Bug 11521 - rsync does not use high-resolution timestamps to determine file differences
Summary: rsync does not use high-resolution timestamps to determine file differences
Status: RESOLVED FIXED
Alias: None
Product: rsync
Classification: Unclassified
Component: core (show other bugs)
Version: 3.1.2
Hardware: All All
: P5 normal (vote)
Target Milestone: ---
Assignee: Wayne Davison
QA Contact: Rsync QA Contact
URL:
Keywords:
Depends on:
Blocks:
 
Reported: 2015-09-14 21:37 UTC by Michael McCracken
Modified: 2016-01-24 19:52 UTC (History)
0 users

See Also:


Attachments
patch to check hi-res timestamp in unchanged_file (493 bytes, patch)
2015-09-14 21:38 UTC, Michael McCracken
no flags Details

Note You need to log in before you can comment on or make changes to this bug.
Description Michael McCracken 2015-09-14 21:37:34 UTC
The sub-second timestamps available on many filesystems are preserved when requested across copies, but aren't used to determine file differences.

If a file exists at both origin and destination and its contents the same size in each place, and the timestamps only differ in the sub-second resolution, rsync will treat the files as the same (unless you use --checksum).

So if a file is created, and then a snapshot of its dir is taken, then the origin file is modified (but the size is preserved) within the same second, an attempt to update that snapshot using rsync will fail to copy the change.

Here's a script that reproduces the issue with high reliability for me:

#!/bin/bash                                                                                                                                                                                              

set -x

DIR=$(mktemp -d -p $(pwd))

mkdir $DIR/d1
mkdir $DIR/d2

echo dummy > $DIR/d1/dummy
echo dummy > $DIR/d2/dummy

echo one > $DIR/d1/afile
sleep 0.1
echo two > $DIR/d2/afile

/usr/bin/stat $DIR/d1/afile | grep Mod
/usr/bin/stat $DIR/d2/afile | grep Mod

~/packages/rsync/rsync --delete -a -HAX -vii $DIR/d2/ $DIR/d1

diff -r $DIR/d1 $DIR/d2

/usr/bin/stat $DIR/d1/afile | grep Mod
/usr/bin/stat $DIR/d2/afile | grep Mod



If the diff shows a difference, then the rsync didn't copy afile's contents over. However, note the stat info from the last two lines - the updated modify timestamp *will* be synced, making an inconsistent sync.

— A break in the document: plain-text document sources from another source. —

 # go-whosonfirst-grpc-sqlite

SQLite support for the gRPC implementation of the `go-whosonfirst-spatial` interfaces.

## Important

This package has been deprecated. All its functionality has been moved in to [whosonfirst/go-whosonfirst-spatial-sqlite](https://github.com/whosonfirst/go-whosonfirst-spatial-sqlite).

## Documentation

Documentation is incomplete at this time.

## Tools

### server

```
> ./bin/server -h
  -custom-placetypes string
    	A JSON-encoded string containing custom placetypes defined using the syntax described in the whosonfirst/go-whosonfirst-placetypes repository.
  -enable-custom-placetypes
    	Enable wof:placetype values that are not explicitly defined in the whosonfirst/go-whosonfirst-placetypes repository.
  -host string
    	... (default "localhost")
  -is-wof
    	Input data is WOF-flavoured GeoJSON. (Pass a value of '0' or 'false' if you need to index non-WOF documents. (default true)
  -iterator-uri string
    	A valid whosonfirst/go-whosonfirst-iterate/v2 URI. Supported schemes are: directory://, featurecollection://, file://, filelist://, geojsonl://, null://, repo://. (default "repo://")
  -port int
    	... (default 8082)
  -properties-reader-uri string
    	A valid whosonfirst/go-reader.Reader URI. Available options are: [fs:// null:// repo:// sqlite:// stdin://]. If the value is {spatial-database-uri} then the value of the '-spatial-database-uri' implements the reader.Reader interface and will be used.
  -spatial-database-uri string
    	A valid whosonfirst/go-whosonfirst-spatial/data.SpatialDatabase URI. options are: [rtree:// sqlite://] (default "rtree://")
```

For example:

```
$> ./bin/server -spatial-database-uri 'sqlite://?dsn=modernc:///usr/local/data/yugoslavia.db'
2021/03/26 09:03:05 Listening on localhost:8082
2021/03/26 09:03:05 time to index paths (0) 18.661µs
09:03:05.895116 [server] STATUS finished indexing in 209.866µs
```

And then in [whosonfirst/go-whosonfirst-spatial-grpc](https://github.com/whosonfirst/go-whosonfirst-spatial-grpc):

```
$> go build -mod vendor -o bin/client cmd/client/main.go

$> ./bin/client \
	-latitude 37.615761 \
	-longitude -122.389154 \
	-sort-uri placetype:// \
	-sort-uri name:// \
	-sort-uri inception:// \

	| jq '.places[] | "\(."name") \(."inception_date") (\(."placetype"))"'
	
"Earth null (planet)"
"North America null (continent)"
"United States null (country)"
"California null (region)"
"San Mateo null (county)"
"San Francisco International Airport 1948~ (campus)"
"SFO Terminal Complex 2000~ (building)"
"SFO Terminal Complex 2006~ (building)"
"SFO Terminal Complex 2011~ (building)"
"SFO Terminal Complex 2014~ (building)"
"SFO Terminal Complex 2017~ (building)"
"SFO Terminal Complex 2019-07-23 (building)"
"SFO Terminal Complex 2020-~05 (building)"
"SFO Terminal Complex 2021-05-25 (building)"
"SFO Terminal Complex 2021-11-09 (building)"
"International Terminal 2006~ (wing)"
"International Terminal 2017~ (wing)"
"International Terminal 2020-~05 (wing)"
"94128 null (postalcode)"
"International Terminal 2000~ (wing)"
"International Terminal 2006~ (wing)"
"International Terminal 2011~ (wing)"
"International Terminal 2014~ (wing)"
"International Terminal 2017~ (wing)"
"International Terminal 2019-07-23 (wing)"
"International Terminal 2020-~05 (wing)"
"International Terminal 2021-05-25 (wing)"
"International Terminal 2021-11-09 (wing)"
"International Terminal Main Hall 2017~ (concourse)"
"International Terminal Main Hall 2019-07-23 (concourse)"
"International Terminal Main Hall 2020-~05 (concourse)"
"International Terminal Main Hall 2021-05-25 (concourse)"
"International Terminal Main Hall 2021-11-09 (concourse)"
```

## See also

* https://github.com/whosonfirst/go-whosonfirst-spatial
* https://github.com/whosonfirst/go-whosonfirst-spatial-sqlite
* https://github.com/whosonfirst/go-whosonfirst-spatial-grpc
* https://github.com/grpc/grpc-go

The following patch adds a check of the high-res timestamp to unchanged_file. This solves the problem for me, and I've guarded it so it shouldn't break on systems with no high-res timestamp. Please let me know if I can be helpful in testing it further or making it more robust.



diff --git a/generator.c b/generator.c
index 3a4504f..2f64f5d 100644
--- a/generator.c
+++ b/generator.c
@@ -588,7 +588,11 @@ int unchanged_file(char *fn, struct file_struct *file, STRUCT_STAT *st)
        if (ignore_times)
                return 0;
 
-       return cmp_time(st->st_mtime, file->modtime) == 0;
+       return cmp_time(st->st_mtime, file->modtime) == 0
+#ifdef ST_MTIME_NSEC
+               && st->ST_MTIME_NSEC == F_MOD_NSEC(file)
+#endif
+               ;
 }
Comment 1 Michael McCracken 2015-09-14 21:38:27 UTC
Created attachment 11440 [details]
patch to check hi-res timestamp in unchanged_file
Comment 2 Andrey Gursky 2016-01-23 02:04:23 UTC
(In reply to Michael McCracken from comment #1)

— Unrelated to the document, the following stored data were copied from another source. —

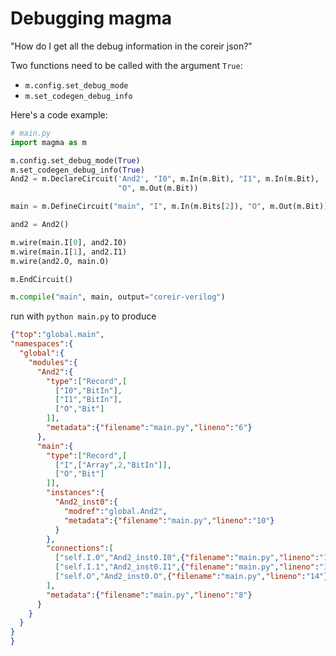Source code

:# Debugging magma

"How do I get all the debug information in the coreir json?"

Two functions need to be called with the argument `True`: 
* `m.config.set_debug_mode`
* `m.set_codegen_debug_info`

Here's a code example:

```python
# main.py
import magma as m

m.config.set_debug_mode(True)
m.set_codegen_debug_info(True)
And2 = m.DeclareCircuit('And2', "I0", m.In(m.Bit), "I1", m.In(m.Bit),
                        "O", m.Out(m.Bit))

main = m.DefineCircuit("main", "I", m.In(m.Bits[2]), "O", m.Out(m.Bit))

and2 = And2()

m.wire(main.I[0], and2.I0)
m.wire(main.I[1], and2.I1)
m.wire(and2.O, main.O)

m.EndCircuit()

m.compile("main", main, output="coreir-verilog")
```

run with `python main.py` to produce

```json
{"top":"global.main",
"namespaces":{
  "global":{
    "modules":{
      "And2":{
        "type":["Record",[
          ["I0","BitIn"],
          ["I1","BitIn"],
          ["O","Bit"]
        ]],
        "metadata":{"filename":"main.py","lineno":"6"}
      },
      "main":{
        "type":["Record",[
          ["I",["Array",2,"BitIn"]],
          ["O","Bit"]
        ]],
        "instances":{
          "And2_inst0":{
            "modref":"global.And2",
            "metadata":{"filename":"main.py","lineno":"10"}
          }
        },
        "connections":[
          ["self.I.0","And2_inst0.I0",{"filename":"main.py","lineno":"12"}],
          ["self.I.1","And2_inst0.I1",{"filename":"main.py","lineno":"13"}],
          ["self.O","And2_inst0.O",{"filename":"main.py","lineno":"14"}]
        ],
        "metadata":{"filename":"main.py","lineno":"8"}
      }
    }
  }
}
}
```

I believe the rsync maintainer might have commented this with at least the reference to the mailing list [1], where this has been already proposed, though ignored (like this bug report either).

The things are not so easy, of course [2] (and follow the discussion).

[1] [PATCH] Consider nanoseconds when quick-checking for unchanged files
    https://lists.samba.org/archive/rsync/2014-December/029853.html
[2] [PATCH] Consider nanoseconds when quick-checking for unchanged files
    https://lists.samba.org/archive/rsync/2016-January/030511.html
Comment 3 Wayne Davison 2016-01-24 19:52:49 UTC
The latest git version has an option that lets you choose to include nanoseconds in comparisons if you want them. Having it on by default would likely cause far too many headaches for various backup solutions that use an older filesystem (e.g. ext3) that doesn't support nanoseconds.